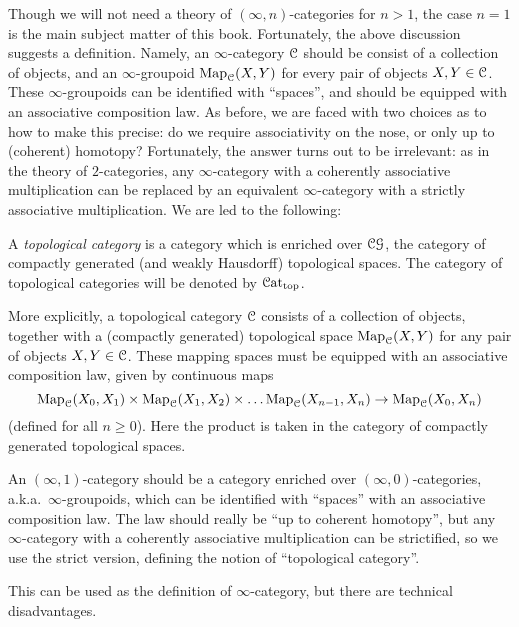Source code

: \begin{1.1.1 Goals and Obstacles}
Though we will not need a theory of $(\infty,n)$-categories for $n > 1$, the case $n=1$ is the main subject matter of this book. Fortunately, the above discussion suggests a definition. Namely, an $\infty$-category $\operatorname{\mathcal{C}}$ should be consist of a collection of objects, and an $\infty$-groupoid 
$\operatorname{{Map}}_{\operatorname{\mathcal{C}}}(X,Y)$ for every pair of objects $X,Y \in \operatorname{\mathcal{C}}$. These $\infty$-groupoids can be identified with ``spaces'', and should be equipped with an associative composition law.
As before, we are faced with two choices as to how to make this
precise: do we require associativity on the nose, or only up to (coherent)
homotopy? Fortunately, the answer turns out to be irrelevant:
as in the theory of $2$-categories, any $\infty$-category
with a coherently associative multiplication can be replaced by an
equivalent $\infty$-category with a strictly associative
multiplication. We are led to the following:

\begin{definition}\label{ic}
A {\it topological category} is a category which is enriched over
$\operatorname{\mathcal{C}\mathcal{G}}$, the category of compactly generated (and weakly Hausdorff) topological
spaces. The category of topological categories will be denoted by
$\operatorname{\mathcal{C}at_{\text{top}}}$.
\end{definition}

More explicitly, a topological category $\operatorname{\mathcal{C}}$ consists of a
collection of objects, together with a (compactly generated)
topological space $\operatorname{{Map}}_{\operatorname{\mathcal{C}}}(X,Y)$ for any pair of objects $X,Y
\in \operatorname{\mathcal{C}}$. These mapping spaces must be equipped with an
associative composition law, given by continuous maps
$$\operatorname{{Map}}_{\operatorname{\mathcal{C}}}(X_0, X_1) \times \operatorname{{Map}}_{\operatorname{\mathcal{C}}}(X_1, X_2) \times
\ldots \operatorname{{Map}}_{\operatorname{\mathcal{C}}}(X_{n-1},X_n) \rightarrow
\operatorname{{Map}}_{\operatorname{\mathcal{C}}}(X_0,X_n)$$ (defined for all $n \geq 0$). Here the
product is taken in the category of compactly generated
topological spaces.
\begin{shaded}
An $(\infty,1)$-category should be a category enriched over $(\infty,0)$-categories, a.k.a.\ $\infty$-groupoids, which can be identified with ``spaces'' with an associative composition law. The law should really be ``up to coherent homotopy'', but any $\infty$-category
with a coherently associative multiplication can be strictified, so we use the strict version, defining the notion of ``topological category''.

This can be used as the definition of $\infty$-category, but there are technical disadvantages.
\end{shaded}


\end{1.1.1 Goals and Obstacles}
...
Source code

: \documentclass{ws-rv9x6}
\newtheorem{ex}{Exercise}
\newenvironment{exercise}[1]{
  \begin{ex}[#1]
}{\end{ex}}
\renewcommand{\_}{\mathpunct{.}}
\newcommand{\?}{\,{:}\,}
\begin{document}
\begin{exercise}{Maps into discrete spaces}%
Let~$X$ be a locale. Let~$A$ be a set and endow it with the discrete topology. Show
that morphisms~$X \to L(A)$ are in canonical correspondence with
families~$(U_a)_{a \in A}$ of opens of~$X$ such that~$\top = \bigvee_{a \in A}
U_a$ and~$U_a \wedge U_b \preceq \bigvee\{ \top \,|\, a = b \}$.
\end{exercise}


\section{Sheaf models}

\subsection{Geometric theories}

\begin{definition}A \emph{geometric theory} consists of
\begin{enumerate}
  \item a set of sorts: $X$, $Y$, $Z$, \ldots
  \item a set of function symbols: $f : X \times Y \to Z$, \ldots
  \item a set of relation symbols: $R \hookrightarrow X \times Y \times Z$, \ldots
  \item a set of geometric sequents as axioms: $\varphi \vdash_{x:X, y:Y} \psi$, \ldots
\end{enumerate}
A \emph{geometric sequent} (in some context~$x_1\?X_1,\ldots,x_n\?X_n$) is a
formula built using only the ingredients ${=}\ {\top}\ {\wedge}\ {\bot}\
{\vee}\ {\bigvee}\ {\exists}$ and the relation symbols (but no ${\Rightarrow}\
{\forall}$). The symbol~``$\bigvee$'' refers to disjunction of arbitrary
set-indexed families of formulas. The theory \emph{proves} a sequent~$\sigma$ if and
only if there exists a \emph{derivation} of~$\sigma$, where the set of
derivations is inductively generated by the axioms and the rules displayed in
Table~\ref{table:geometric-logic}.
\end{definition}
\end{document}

TO DO:
Search the material above for "that". Pull out each line where it shows up.

TASK SOLUTION:
that morphisms~$X \to L(A)$ are in canonical correspondence with
families~$(U_a)_{a \in A}$ of opens of~$X$ such that~$\top = \bigvee_{a \in A}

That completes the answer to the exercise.